* _What you have to do_
Every line of the data is to be transcribed as it stands.

***

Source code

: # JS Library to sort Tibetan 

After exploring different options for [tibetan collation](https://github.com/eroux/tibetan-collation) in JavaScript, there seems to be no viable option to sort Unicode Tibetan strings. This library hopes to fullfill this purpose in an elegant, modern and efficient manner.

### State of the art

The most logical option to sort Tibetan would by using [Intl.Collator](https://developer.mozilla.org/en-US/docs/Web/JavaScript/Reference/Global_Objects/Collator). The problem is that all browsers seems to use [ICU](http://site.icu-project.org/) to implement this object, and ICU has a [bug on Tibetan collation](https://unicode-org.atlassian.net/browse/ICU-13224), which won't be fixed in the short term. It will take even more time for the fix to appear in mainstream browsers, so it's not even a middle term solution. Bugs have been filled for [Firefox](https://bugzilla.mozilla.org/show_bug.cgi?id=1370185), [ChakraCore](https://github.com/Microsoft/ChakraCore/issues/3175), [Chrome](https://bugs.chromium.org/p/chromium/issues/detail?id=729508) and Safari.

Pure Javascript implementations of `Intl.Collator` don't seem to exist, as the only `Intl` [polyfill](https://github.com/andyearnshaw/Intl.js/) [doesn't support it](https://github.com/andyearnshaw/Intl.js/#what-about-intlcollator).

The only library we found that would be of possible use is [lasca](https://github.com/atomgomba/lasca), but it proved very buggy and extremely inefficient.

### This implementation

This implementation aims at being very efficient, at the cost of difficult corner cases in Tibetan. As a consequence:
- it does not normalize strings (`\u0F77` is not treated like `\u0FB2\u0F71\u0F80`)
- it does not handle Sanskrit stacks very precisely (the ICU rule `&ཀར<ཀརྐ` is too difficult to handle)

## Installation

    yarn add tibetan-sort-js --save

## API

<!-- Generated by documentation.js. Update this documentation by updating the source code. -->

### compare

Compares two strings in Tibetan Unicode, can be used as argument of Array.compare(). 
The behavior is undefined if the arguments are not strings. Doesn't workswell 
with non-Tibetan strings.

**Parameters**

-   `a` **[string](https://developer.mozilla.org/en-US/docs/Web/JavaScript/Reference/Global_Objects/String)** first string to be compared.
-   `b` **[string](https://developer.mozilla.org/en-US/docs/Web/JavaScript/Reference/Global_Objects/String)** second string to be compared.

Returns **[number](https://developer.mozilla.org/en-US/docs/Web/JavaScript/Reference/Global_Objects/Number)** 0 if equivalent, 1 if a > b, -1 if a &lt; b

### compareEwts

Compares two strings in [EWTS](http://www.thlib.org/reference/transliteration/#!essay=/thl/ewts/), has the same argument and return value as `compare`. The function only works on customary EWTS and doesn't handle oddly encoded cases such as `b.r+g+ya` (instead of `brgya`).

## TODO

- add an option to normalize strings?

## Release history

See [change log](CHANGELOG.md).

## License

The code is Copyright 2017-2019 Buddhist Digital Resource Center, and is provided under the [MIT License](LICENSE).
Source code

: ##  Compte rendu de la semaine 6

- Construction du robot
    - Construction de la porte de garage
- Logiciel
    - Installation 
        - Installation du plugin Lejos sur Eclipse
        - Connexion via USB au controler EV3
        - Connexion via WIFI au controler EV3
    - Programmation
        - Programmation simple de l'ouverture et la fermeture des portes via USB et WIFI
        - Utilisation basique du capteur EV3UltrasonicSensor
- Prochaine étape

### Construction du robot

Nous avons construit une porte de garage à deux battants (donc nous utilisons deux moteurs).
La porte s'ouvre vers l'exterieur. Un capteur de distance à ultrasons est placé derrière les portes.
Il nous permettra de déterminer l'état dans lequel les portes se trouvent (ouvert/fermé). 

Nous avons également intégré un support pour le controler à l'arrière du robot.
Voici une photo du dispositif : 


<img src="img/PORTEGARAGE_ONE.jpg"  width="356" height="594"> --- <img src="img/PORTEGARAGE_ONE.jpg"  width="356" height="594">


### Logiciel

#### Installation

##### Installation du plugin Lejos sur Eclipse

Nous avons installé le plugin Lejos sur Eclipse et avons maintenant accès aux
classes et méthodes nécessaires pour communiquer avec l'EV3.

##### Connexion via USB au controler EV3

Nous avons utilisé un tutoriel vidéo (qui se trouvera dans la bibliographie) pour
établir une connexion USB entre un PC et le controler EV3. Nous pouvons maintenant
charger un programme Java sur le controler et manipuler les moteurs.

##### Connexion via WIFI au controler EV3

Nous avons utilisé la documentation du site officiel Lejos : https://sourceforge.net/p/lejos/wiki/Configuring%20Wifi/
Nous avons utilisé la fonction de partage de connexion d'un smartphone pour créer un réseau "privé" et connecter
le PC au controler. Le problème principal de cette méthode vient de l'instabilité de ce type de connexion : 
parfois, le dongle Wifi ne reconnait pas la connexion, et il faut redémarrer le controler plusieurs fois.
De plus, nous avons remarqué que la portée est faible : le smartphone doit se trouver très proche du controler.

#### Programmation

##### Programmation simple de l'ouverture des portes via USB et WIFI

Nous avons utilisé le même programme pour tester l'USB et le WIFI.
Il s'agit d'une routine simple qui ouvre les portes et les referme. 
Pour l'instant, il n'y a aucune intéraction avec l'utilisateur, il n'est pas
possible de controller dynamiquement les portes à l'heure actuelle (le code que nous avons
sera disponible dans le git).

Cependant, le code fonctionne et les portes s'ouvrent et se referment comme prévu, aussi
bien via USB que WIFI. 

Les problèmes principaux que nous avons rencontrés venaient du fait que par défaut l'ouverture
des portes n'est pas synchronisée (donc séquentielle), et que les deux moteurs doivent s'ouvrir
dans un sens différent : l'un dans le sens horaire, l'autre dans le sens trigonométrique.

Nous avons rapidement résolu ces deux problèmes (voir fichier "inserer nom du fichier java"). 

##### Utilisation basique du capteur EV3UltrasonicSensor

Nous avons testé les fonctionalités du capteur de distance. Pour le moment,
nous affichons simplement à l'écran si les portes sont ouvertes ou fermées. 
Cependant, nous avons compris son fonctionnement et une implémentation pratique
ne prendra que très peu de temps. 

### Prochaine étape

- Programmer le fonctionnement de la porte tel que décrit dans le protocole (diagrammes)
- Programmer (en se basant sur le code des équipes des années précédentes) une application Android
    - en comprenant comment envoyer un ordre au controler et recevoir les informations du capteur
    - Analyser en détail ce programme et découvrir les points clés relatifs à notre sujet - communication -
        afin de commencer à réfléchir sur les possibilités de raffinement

***

* _Response to this task_
Source code

: # JS Library to sort Tibetan 

After exploring different options for [tibetan collation](https://github.com/eroux/tibetan-collation) in JavaScript, there seems to be no viable option to sort Unicode Tibetan strings. This library hopes to fullfill this purpose in an elegant, modern and efficient manner.

### State of the art

The most logical option to sort Tibetan would by using [Intl.Collator](https://developer.mozilla.org/en-US/docs/Web/JavaScript/Reference/Global_Objects/Collator). The problem is that all browsers seems to use [ICU](http://site.icu-project.org/) to implement this object, and ICU has a [bug on Tibetan collation](https://unicode-org.atlassian.net/browse/ICU-13224), which won't be fixed in the short term. It will take even more time for the fix to appear in mainstream browsers, so it's not even a middle term solution. Bugs have been filled for [Firefox](https://bugzilla.mozilla.org/show_bug.cgi?id=1370185), [ChakraCore](https://github.com/Microsoft/ChakraCore/issues/3175), [Chrome](https://bugs.chromium.org/p/chromium/issues/detail?id=729508) and Safari.

Pure Javascript implementations of `Intl.Collator` don't seem to exist, as the only `Intl` [polyfill](https://github.com/andyearnshaw/Intl.js/) [doesn't support it](https://github.com/andyearnshaw/Intl.js/#what-about-intlcollator).

The only library we found that would be of possible use is [lasca](https://github.com/atomgomba/lasca), but it proved very buggy and extremely inefficient.

### This implementation

This implementation aims at being very efficient, at the cost of difficult corner cases in Tibetan. As a consequence:
- it does not normalize strings (`\u0F77` is not treated like `\u0FB2\u0F71\u0F80`)
- it does not handle Sanskrit stacks very precisely (the ICU rule `&ཀར<ཀརྐ` is too difficult to handle)

## Installation

    yarn add tibetan-sort-js --save

## API

<!-- Generated by documentation.js. Update this documentation by updating the source code. -->

### compare

Compares two strings in Tibetan Unicode, can be used as argument of Array.compare(). 
The behavior is undefined if the arguments are not strings. Doesn't workswell 
with non-Tibetan strings.

**Parameters**

-   `a` **[string](https://developer.mozilla.org/en-US/docs/Web/JavaScript/Reference/Global_Objects/String)** first string to be compared.
-   `b` **[string](https://developer.mozilla.org/en-US/docs/Web/JavaScript/Reference/Global_Objects/String)** second string to be compared.

Returns **[number](https://developer.mozilla.org/en-US/docs/Web/JavaScript/Reference/Global_Objects/Number)** 0 if equivalent, 1 if a > b, -1 if a &lt; b

### compareEwts

Compares two strings in [EWTS](http://www.thlib.org/reference/transliteration/#!essay=/thl/ewts/), has the same argument and return value as `compare`. The function only works on customary EWTS and doesn't handle oddly encoded cases such as `b.r+g+ya` (instead of `brgya`).

## TODO

- add an option to normalize strings?

## Release history

See [change log](CHANGELOG.md).

## License

The code is Copyright 2017-2019 Buddhist Digital Resource Center, and is provided under the [MIT License](LICENSE).
Source code

: ##  Compte rendu de la semaine 6

- Construction du robot
    - Construction de la porte de garage
- Logiciel
    - Installation 
        - Installation du plugin Lejos sur Eclipse
        - Connexion via USB au controler EV3
        - Connexion via WIFI au controler EV3
    - Programmation
        - Programmation simple de l'ouverture et la fermeture des portes via USB et WIFI
        - Utilisation basique du capteur EV3UltrasonicSensor
- Prochaine étape

### Construction du robot

Nous avons construit une porte de garage à deux battants (donc nous utilisons deux moteurs).
La porte s'ouvre vers l'exterieur. Un capteur de distance à ultrasons est placé derrière les portes.
Il nous permettra de déterminer l'état dans lequel les portes se trouvent (ouvert/fermé). 

Nous avons également intégré un support pour le controler à l'arrière du robot.
Voici une photo du dispositif : 


<img src="img/PORTEGARAGE_ONE.jpg"  width="356" height="594"> --- <img src="img/PORTEGARAGE_ONE.jpg"  width="356" height="594">


### Logiciel

#### Installation

##### Installation du plugin Lejos sur Eclipse

Nous avons installé le plugin Lejos sur Eclipse et avons maintenant accès aux
classes et méthodes nécessaires pour communiquer avec l'EV3.

##### Connexion via USB au controler EV3

Nous avons utilisé un tutoriel vidéo (qui se trouvera dans la bibliographie) pour
établir une connexion USB entre un PC et le controler EV3. Nous pouvons maintenant
charger un programme Java sur le controler et manipuler les moteurs.

##### Connexion via WIFI au controler EV3

Nous avons utilisé la documentation du site officiel Lejos : https://sourceforge.net/p/lejos/wiki/Configuring%20Wifi/
Nous avons utilisé la fonction de partage de connexion d'un smartphone pour créer un réseau "privé" et connecter
le PC au controler. Le problème principal de cette méthode vient de l'instabilité de ce type de connexion : 
parfois, le dongle Wifi ne reconnait pas la connexion, et il faut redémarrer le controler plusieurs fois.
De plus, nous avons remarqué que la portée est faible : le smartphone doit se trouver très proche du controler.

#### Programmation

##### Programmation simple de l'ouverture des portes via USB et WIFI

Nous avons utilisé le même programme pour tester l'USB et le WIFI.
Il s'agit d'une routine simple qui ouvre les portes et les referme. 
Pour l'instant, il n'y a aucune intéraction avec l'utilisateur, il n'est pas
possible de controller dynamiquement les portes à l'heure actuelle (le code que nous avons
sera disponible dans le git).

Cependant, le code fonctionne et les portes s'ouvrent et se referment comme prévu, aussi
bien via USB que WIFI. 

Les problèmes principaux que nous avons rencontrés venaient du fait que par défaut l'ouverture
des portes n'est pas synchronisée (donc séquentielle), et que les deux moteurs doivent s'ouvrir
dans un sens différent : l'un dans le sens horaire, l'autre dans le sens trigonométrique.

Nous avons rapidement résolu ces deux problèmes (voir fichier "inserer nom du fichier java"). 

##### Utilisation basique du capteur EV3UltrasonicSensor

Nous avons testé les fonctionalités du capteur de distance. Pour le moment,
nous affichons simplement à l'écran si les portes sont ouvertes ou fermées. 
Cependant, nous avons compris son fonctionnement et une implémentation pratique
ne prendra que très peu de temps. 

### Prochaine étape

- Programmer le fonctionnement de la porte tel que décrit dans le protocole (diagrammes)
- Programmer (en se basant sur le code des équipes des années précédentes) une application Android
    - en comprenant comment envoyer un ordre au controler et recevoir les informations du capteur
    - Analyser en détail ce programme et découvrir les points clés relatifs à notre sujet - communication -
        afin de commencer à réfléchir sur les possibilités de raffinement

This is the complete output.